I played through the Banner Saga finally, only a few years late. I did this with the intention of going through Banner Saga 2 as well, and wanting to finally play this game from my backlog so I could go right into the 2nd one. I have not yet touched the 2nd one. Whoops.
There's been a lot said about Banner Saga's narrative and art, and I'm generally in agreement that, like, yeah it has a pretty cool story and really good art and is generally great. But rather than have this become just a review where I say "Wow storytelling!" I want to deal with a mechanic that I think really makes the Banner Saga combat work: Willpower.
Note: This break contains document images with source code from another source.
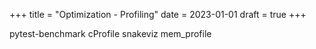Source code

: +++
title = "Optimization - Profiling"
date = 2023-01-01
draft = true
+++

pytest-benchmark
cProfile
snakeviz
mem_profile
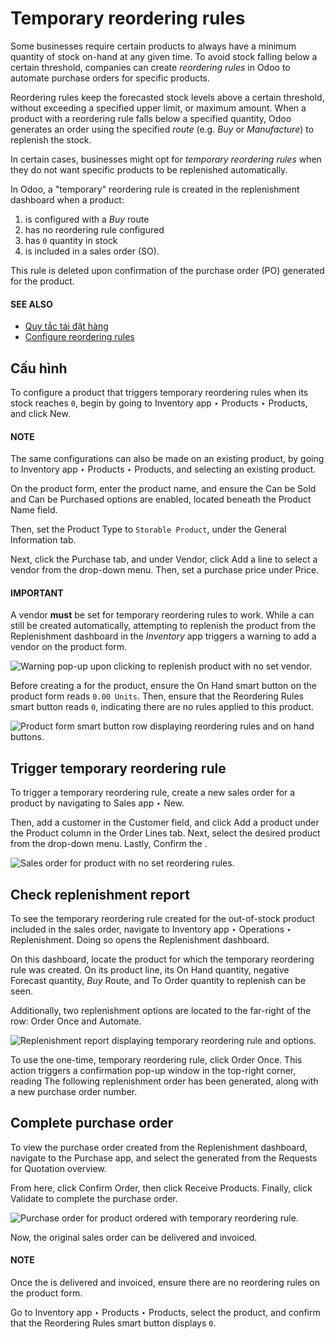 # Temporary reordering rules

Some businesses require certain products to always have a minimum quantity of stock on-hand at any
given time. To avoid stock falling below a certain threshold, companies can create *reordering
rules* in Odoo to automate purchase orders for specific products.

Reordering rules keep the forecasted stock levels above a certain threshold, without exceeding a
specified upper limit, or maximum amount. When a product with a reordering rule falls below a
specified quantity, Odoo generates an order using the specified *route* (e.g. *Buy* or
*Manufacture*) to replenish the stock.

In certain cases, businesses might opt for *temporary reordering rules* when they do not want
specific products to be replenished automatically.

In Odoo, a "temporary" reordering rule is created in the replenishment dashboard when a product:

1. is configured with a *Buy* route
2. has no reordering rule configured
3. has `0` quantity in stock
4. is included in a sales order (SO).

This rule is deleted upon confirmation of the purchase order (PO) generated for the product.

#### SEE ALSO
- [Quy tắc tái đặt hàng](../../inventory/warehouses_storage/replenishment/reordering_rules.md)
- [Configure reordering rules](reordering.md)

## Cấu hình

To configure a product that triggers temporary reordering rules when its stock reaches `0`, begin by
going to Inventory app ‣ Products ‣ Products, and click New.

#### NOTE
The same configurations can also be made on an existing product, by going to
Inventory app ‣ Products ‣ Products, and selecting an existing product.

On the product form, enter the product name, and ensure the Can be Sold and
Can be Purchased options are enabled, located beneath the Product Name
field.

Then, set the Product Type to `Storable Product`, under the General
Information tab.

Next, click the Purchase tab, and under Vendor, click Add a line
to select a vendor from the drop-down menu. Then, set a purchase price under Price.

#### IMPORTANT
A vendor **must** be set for temporary reordering rules to work. While a  can still be created automatically, attempting to replenish the product from the
Replenishment dashboard in the *Inventory* app triggers a warning to add a vendor on
the product form.

![Warning pop-up upon clicking to replenish product with no set vendor.](applications/inventory_and_mrp/purchase/products/temporary_reordering/temporary-reordering-warning-popup.png)

Before creating a  for the product, ensure the On Hand smart
button on the product form reads `0.00 Units`. Then, ensure that the Reordering Rules
smart button reads `0`, indicating there are no rules applied to this product.

![Product form smart button row displaying reordering rules and on hand buttons.](applications/inventory_and_mrp/purchase/products/temporary_reordering/temporary-reordering-smart-buttons.png)

## Trigger temporary reordering rule

To trigger a temporary reordering rule, create a new sales order for a product by navigating to
Sales app ‣ New.

Then, add a customer in the Customer field, and click Add a product under
the Product column in the Order Lines tab. Next, select the desired product
from the drop-down menu. Lastly, Confirm the .

![Sales order for product with no set reordering rules.](applications/inventory_and_mrp/purchase/products/temporary_reordering/temporary-reordering-sales-order.png)

## Check replenishment report

To see the temporary reordering rule created for the out-of-stock product included in the sales
order, navigate to Inventory app ‣ Operations ‣ Replenishment. Doing so opens
the Replenishment dashboard.

On this dashboard, locate the product for which the temporary reordering rule was created. On its
product line, its On Hand quantity, negative Forecast quantity, *Buy*
Route, and To Order quantity to replenish can be seen.

Additionally, two replenishment options are located to the far-right of the row: Order
Once and Automate.

![Replenishment report displaying temporary reordering rule and options.](applications/inventory_and_mrp/purchase/products/temporary_reordering/temporary-reordering-replenishment-dashboard.png)

To use the one-time, temporary reordering rule, click Order Once. This action triggers a
confirmation pop-up window in the top-right corner, reading The following replenishment
order has been generated, along with a new purchase order number.

## Complete purchase order

To view the purchase order created from the Replenishment dashboard, navigate to the
Purchase app, and select the generated  from the
Requests for Quotation overview.

From here, click Confirm Order, then click Receive Products. Finally, click
Validate to complete the purchase order.

![Purchase order for product ordered with temporary reordering rule.](applications/inventory_and_mrp/purchase/products/temporary_reordering/temporary-reordering-purchase-order.png)

Now, the original sales order can be delivered and invoiced.

#### NOTE
Once the  is delivered and invoiced, ensure there are no reordering rules
on the product form.

Go to Inventory app ‣ Products ‣ Products, select the product, and confirm
that the Reordering Rules smart button displays `0`.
As a brief overview, Willpower is a resource that each unit has in a fight. It can be used pretty much as a general "Make whatever I'm doing stronger" resource, and also is required for most (all?) abilities. Willpower doesn't naturally replenish during a fight at all, but there is a mechanic to replenish some during a fight. Basically when you kill an enemy unit, you get a point of willpower (up to 5) that you can add to any of your units. Each unit has a maximum amount of willpower, which they start the fight with, and which is determined by their stats.
Ok, so basically willpower is this super-flexible "This needs to work" thing. If you need to move one more square to hit the enemy, or you need just one more point of damage to get through the armour to set up your other unit, or to even survive the next hit (Banner Saga also has a cool thing where health is damage, so you can block damage by attacking the health of the opponent), you can use Willpower to make it happen.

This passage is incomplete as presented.